START GIVEN DATA

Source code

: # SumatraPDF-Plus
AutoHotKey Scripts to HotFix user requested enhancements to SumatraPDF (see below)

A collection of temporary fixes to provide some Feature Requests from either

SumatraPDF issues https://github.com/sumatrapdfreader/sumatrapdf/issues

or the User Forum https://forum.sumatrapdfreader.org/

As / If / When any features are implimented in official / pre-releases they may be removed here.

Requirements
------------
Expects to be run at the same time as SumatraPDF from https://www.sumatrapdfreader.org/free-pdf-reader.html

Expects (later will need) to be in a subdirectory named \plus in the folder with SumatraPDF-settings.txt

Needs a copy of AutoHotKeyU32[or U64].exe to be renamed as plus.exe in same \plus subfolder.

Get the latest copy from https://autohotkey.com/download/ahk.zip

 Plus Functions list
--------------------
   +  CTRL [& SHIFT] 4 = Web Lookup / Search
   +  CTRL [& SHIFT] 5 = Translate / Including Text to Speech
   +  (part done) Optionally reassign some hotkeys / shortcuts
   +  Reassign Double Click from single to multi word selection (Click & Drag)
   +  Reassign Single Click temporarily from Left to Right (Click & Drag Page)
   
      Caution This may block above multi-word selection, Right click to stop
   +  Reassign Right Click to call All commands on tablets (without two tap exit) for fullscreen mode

END GIVEN DATA

EXERCISE OBJECTIVE.
Repeat exactly the lines above from the one with "Needs a copy" up to and including the one with "Text to Speech". No other line belongs in the reply.

ANSWER TO THIS PROBLEM.
Needs a copy of AutoHotKeyU32[or U64].exe to be renamed as plus.exe in same \plus subfolder.

Get the latest copy from https://autohotkey.com/download/ahk.zip

 Plus Functions list
--------------------
   +  CTRL [& SHIFT] 4 = Web Lookup / Search
   +  CTRL [& SHIFT] 5 = Translate / Including Text to Speech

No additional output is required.